**INPUT DATA:**
◇ ◇ ◇ ◇

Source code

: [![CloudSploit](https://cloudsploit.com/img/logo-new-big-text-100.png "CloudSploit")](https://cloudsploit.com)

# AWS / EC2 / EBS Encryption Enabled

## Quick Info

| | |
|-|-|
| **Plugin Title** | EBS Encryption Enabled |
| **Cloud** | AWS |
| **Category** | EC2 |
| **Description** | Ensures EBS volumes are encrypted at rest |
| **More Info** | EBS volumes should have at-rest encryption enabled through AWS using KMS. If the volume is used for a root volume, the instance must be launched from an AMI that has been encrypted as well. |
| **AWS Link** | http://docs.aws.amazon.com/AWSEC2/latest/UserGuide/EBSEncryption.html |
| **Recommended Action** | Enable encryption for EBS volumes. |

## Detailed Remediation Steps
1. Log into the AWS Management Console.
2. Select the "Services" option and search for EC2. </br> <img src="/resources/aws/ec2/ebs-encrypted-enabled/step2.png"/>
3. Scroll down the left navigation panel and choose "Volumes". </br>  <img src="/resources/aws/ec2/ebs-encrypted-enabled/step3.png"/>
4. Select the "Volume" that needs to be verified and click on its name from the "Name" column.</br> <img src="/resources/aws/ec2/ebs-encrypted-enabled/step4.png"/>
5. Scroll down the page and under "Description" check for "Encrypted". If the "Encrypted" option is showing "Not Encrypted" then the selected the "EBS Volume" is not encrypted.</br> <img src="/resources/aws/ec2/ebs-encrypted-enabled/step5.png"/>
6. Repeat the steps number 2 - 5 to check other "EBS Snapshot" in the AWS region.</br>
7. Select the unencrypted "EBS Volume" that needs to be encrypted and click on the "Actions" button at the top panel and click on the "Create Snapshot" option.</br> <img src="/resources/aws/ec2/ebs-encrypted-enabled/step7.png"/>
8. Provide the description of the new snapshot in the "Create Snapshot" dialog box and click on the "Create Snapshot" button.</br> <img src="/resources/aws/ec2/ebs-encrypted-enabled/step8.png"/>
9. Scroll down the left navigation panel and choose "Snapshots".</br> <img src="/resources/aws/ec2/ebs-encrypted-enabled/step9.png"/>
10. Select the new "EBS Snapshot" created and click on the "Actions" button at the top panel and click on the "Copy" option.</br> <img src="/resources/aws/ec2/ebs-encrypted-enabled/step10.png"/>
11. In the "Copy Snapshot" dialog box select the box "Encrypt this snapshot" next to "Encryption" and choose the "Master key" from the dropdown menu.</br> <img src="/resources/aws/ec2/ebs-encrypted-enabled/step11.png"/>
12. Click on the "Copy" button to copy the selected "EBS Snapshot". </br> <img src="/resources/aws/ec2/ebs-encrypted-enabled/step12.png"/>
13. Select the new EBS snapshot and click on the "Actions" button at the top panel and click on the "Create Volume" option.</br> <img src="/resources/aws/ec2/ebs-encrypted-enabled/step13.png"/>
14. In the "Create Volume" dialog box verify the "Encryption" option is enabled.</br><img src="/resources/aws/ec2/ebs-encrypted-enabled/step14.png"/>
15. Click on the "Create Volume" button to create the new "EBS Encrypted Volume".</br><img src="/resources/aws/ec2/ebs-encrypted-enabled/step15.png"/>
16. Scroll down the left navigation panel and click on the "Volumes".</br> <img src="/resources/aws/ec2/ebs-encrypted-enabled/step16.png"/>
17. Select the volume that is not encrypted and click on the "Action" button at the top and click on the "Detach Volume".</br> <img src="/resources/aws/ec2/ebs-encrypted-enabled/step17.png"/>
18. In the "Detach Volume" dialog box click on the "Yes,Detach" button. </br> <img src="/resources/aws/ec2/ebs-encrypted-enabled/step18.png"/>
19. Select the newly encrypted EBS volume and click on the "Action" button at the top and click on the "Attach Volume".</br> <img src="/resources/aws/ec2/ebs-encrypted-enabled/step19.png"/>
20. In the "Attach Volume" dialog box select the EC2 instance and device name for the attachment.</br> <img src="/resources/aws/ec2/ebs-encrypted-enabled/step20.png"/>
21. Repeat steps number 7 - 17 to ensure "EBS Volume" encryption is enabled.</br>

◇ ◇ ◇ ◇

Copy out each line of the data above, exactly, if it lies between the line holding "# AWS / EC2 / EBS Encryption Enabled" and the line holding "9. Scroll down", inclusive; copy no other line.

**YOUR SOLUTION:**
# AWS / EC2 / EBS Encryption Enabled

## Quick Info

| | |
|-|-|
| **Plugin Title** | EBS Encryption Enabled |
| **Cloud** | AWS |
| **Category** | EC2 |
| **Description** | Ensures EBS volumes are encrypted at rest |
| **More Info** | EBS volumes should have at-rest encryption enabled through AWS using KMS. If the volume is used for a root volume, the instance must be launched from an AMI that has been encrypted as well. |
| **AWS Link** | http://docs.aws.amazon.com/AWSEC2/latest/UserGuide/EBSEncryption.html |
| **Recommended Action** | Enable encryption for EBS volumes. |

## Detailed Remediation Steps
1. Log into the AWS Management Console.
2. Select the "Services" option and search for EC2. </br> <img src="/resources/aws/ec2/ebs-encrypted-enabled/step2.png"/>
3. Scroll down the left navigation panel and choose "Volumes". </br>  <img src="/resources/aws/ec2/ebs-encrypted-enabled/step3.png"/>
4. Select the "Volume" that needs to be verified and click on its name from the "Name" column.</br> <img src="/resources/aws/ec2/ebs-encrypted-enabled/step4.png"/>
5. Scroll down the page and under "Description" check for "Encrypted". If the "Encrypted" option is showing "Not Encrypted" then the selected the "EBS Volume" is not encrypted.</br> <img src="/resources/aws/ec2/ebs-encrypted-enabled/step5.png"/>
6. Repeat the steps number 2 - 5 to check other "EBS Snapshot" in the AWS region.</br>
7. Select the unencrypted "EBS Volume" that needs to be encrypted and click on the "Actions" button at the top panel and click on the "Create Snapshot" option.</br> <img src="/resources/aws/ec2/ebs-encrypted-enabled/step7.png"/>
8. Provide the description of the new snapshot in the "Create Snapshot" dialog box and click on the "Create Snapshot" button.</br> <img src="/resources/aws/ec2/ebs-encrypted-enabled/step8.png"/>
9. Scroll down the left navigation panel and choose "Snapshots".</br> <img src="/resources/aws/ec2/ebs-encrypted-enabled/step9.png"/>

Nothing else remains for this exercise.